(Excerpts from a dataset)
══════════════════════════════

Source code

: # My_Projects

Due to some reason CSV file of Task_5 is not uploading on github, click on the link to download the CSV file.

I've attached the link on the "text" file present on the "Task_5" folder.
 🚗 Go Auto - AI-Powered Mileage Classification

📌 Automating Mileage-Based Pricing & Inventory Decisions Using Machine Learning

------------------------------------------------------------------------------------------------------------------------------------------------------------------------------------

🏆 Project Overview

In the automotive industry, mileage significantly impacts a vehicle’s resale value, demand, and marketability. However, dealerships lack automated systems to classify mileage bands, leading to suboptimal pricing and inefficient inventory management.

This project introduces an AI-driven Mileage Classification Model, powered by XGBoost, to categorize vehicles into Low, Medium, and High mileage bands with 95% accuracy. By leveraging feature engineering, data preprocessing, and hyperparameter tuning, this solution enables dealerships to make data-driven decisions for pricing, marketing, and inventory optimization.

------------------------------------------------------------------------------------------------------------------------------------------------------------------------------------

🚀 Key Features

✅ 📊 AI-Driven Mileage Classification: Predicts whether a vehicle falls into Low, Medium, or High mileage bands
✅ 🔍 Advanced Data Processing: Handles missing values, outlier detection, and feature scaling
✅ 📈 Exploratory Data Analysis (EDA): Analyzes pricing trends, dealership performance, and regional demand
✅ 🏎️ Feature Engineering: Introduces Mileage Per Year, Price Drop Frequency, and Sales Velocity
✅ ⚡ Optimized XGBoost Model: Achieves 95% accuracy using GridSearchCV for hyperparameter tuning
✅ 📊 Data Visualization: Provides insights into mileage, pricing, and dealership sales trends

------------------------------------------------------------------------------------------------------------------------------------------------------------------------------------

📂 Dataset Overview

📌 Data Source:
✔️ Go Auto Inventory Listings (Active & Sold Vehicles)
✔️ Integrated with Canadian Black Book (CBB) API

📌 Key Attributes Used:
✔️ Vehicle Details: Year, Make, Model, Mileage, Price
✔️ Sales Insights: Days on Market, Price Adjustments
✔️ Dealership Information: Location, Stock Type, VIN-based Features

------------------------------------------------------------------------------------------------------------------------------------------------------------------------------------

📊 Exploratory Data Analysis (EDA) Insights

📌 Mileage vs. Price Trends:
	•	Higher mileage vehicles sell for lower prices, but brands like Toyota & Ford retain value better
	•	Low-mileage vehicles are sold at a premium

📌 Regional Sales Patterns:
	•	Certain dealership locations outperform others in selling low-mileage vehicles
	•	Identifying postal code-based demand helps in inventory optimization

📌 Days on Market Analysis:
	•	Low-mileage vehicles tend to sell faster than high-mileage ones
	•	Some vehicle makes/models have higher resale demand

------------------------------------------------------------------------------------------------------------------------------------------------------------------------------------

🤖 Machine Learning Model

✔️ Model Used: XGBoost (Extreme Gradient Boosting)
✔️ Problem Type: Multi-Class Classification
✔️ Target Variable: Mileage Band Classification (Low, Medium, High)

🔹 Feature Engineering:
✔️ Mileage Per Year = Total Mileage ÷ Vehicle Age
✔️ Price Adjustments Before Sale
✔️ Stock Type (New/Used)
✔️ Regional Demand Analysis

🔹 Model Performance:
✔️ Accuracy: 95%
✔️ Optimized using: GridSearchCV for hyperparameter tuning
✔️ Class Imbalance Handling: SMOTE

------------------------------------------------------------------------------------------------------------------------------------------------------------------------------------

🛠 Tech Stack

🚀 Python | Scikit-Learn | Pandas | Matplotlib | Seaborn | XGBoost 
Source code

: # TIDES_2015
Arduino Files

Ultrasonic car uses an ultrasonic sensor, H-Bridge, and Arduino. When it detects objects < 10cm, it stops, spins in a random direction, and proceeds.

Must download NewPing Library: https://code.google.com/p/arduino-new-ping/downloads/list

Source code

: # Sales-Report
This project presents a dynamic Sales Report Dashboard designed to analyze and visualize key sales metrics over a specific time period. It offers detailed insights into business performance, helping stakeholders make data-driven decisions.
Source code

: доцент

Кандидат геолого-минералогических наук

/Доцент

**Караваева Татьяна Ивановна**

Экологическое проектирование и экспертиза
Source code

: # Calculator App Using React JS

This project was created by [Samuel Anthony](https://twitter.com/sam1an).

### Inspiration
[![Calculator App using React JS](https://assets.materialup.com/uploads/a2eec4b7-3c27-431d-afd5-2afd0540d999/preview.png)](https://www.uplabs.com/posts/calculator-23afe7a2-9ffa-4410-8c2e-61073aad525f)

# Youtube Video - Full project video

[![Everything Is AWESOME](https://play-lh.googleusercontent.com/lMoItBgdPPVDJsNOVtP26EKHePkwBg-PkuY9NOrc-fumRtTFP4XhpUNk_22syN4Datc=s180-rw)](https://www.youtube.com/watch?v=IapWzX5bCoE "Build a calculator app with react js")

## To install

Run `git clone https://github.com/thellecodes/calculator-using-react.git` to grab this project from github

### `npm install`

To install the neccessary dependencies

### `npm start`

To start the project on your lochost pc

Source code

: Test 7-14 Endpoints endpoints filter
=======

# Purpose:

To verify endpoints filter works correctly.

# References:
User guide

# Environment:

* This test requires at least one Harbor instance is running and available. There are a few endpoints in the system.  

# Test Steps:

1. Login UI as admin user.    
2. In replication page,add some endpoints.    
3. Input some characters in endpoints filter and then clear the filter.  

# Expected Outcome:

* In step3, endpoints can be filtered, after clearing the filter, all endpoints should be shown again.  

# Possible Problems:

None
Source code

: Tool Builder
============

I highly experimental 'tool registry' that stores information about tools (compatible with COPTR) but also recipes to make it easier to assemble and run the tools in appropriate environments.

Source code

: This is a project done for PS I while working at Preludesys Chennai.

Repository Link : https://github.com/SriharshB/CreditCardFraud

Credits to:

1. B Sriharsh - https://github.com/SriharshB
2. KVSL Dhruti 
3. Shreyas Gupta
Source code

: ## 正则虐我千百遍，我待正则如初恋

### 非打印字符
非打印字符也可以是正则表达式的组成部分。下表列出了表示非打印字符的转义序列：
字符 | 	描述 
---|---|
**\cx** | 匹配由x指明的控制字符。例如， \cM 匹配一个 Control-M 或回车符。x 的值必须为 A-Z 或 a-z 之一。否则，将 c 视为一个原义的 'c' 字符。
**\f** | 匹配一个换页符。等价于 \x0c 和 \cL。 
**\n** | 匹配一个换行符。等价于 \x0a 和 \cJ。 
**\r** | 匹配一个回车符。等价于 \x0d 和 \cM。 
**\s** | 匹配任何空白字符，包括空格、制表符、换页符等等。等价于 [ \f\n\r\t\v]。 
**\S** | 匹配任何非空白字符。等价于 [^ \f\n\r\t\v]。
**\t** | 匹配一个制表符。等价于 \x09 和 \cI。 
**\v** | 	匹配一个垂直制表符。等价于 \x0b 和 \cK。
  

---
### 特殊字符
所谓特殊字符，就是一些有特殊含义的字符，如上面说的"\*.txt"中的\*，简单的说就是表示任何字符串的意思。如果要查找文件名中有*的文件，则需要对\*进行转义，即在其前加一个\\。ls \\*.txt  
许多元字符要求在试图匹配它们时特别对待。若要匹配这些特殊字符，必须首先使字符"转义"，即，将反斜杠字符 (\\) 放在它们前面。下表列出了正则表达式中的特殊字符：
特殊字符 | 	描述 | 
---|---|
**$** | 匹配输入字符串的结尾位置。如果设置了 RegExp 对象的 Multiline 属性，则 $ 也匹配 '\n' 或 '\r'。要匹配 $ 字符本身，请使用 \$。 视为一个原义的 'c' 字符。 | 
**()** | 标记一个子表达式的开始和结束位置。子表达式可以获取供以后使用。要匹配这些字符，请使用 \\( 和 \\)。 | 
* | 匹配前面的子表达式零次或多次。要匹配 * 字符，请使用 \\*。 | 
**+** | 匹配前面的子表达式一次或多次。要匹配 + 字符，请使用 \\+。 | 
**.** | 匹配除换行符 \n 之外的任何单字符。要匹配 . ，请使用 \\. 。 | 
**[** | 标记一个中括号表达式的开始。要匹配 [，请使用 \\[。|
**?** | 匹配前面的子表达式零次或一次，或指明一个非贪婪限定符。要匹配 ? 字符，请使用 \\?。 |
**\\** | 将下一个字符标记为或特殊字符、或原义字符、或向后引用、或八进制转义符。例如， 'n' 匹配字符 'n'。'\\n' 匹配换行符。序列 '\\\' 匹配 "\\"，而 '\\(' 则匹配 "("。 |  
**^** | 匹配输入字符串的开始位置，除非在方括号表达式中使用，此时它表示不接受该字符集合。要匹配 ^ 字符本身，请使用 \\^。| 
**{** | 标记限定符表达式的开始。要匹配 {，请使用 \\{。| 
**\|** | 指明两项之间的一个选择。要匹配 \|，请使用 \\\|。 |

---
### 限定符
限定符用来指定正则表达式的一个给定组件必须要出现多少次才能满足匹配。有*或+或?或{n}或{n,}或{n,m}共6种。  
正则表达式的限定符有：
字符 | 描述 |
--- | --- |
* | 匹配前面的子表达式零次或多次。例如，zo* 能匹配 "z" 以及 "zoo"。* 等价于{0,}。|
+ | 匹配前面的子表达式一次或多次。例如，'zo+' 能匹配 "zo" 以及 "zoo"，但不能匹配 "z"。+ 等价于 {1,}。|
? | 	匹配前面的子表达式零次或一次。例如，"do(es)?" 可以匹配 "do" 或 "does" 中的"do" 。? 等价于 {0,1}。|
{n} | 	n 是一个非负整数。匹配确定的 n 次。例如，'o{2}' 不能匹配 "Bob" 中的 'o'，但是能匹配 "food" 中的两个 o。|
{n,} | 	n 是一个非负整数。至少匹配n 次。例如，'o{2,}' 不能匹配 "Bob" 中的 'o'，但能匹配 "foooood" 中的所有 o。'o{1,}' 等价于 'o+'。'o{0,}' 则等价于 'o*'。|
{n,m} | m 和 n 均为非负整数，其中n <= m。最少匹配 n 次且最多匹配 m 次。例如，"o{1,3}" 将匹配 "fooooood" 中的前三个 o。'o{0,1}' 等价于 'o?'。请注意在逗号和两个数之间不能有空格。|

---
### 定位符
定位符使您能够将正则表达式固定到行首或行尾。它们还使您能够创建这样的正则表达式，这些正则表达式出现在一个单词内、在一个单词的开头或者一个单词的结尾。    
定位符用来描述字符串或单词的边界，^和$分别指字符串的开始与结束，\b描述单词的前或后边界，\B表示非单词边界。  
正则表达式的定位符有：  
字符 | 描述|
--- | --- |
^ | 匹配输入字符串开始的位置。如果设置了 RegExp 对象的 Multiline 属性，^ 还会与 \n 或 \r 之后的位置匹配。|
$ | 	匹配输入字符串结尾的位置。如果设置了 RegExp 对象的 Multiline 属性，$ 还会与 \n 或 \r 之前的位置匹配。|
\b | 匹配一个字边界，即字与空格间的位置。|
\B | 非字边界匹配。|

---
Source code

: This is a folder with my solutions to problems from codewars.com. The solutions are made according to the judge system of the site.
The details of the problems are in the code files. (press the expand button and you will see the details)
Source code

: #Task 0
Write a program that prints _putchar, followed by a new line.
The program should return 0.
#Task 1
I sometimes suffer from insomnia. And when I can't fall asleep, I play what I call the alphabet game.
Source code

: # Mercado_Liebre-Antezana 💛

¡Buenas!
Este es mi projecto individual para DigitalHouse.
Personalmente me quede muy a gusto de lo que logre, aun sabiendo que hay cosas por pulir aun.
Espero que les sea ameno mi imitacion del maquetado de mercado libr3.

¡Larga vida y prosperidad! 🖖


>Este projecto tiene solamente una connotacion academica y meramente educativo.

══════════════════════════════

## [REQUIRED WORK]
The answer should be an exact copy of the lines from the first line of the data through the line with "and Sales Velocity" and should contain nothing else.

## [SOLUTION TO THIS PROBLEM]
Source code

: # My_Projects

Due to some reason CSV file of Task_5 is not uploading on github, click on the link to download the CSV file.

I've attached the link on the "text" file present on the "Task_5" folder.
 🚗 Go Auto - AI-Powered Mileage Classification

📌 Automating Mileage-Based Pricing & Inventory Decisions Using Machine Learning

------------------------------------------------------------------------------------------------------------------------------------------------------------------------------------

🏆 Project Overview

In the automotive industry, mileage significantly impacts a vehicle’s resale value, demand, and marketability. However, dealerships lack automated systems to classify mileage bands, leading to suboptimal pricing and inefficient inventory management.

This project introduces an AI-driven Mileage Classification Model, powered by XGBoost, to categorize vehicles into Low, Medium, and High mileage bands with 95% accuracy. By leveraging feature engineering, data preprocessing, and hyperparameter tuning, this solution enables dealerships to make data-driven decisions for pricing, marketing, and inventory optimization.

------------------------------------------------------------------------------------------------------------------------------------------------------------------------------------

🚀 Key Features

✅ 📊 AI-Driven Mileage Classification: Predicts whether a vehicle falls into Low, Medium, or High mileage bands
✅ 🔍 Advanced Data Processing: Handles missing values, outlier detection, and feature scaling
✅ 📈 Exploratory Data Analysis (EDA): Analyzes pricing trends, dealership performance, and regional demand
✅ 🏎️ Feature Engineering: Introduces Mileage Per Year, Price Drop Frequency, and Sales Velocity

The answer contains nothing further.